## What the task asks
Write out, word for word, every line in the data below from the one containing "With successive layers" to the one containing "unassociated radiation, and", both of them included.

## Data
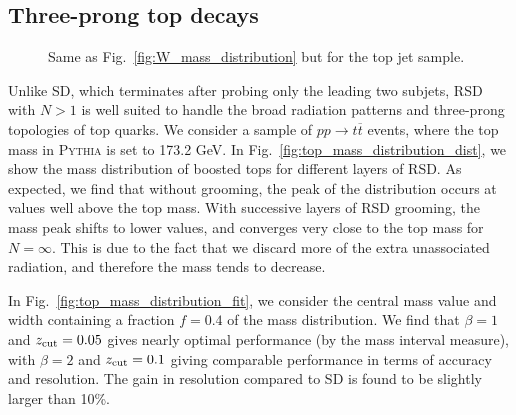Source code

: \documentclass[11pt,a4paper]{article}
\newcommand{\pythia}[1]{\textsc{Pythia\xspace #1}}
\DeclareRobustCommand{\Fig}[1]{Fig.~\ref{#1}}
\begin{document}
\subsection{Three-prong top decays}
\label{sec:top_mass}



\begin{figure}[t]
  \centering
  \qquad
  \caption{ Same as \Fig{fig:W_mass_distribution} but for the top jet sample.}
  \label{fig:top_mass_distribution}
\end{figure}

Unlike SD, which terminates after probing only the leading two subjets, RSD with $N > 1$ is well suited to handle the broad radiation patterns and three-prong topologies of top quarks.
%
We consider a sample of $pp \rightarrow t\overline{t}$ events, where the top mass in \pythia{} is set to 173.2 GeV.
%
In \Fig{fig:top_mass_distribution_dist}, we show the mass distribution of boosted tops for different layers of RSD.
%
As expected, we find that without grooming, the peak of the
distribution occurs at values well above the top mass.
%
With successive layers of RSD grooming, the mass peak shifts to
lower values, and converges very close
to the top mass for $N=\infty$.
%
This is due to the fact that we discard more of the extra
unassociated radiation, and therefore the mass tends to decrease.

In \Fig{fig:top_mass_distribution_fit}, we consider the central mass value and width containing a fraction $f=0.4$ of the mass distribution.
%
We find that $\beta=1$ and $z_{\rm{cut}} =0.05$ gives nearly optimal
performance (by the mass interval measure), with $\beta=2$ and
$z_{\rm{cut}} =0.1$ giving comparable performance in terms of accuracy
and resolution.
%
The gain in resolution compared to SD is found to be slightly larger
than 10\%.
\end{document}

## Answer below
With successive layers of RSD grooming, the mass peak shifts to
lower values, and converges very close
to the top mass for $N=\infty$.
%
This is due to the fact that we discard more of the extra
unassociated radiation, and therefore the mass tends to decrease.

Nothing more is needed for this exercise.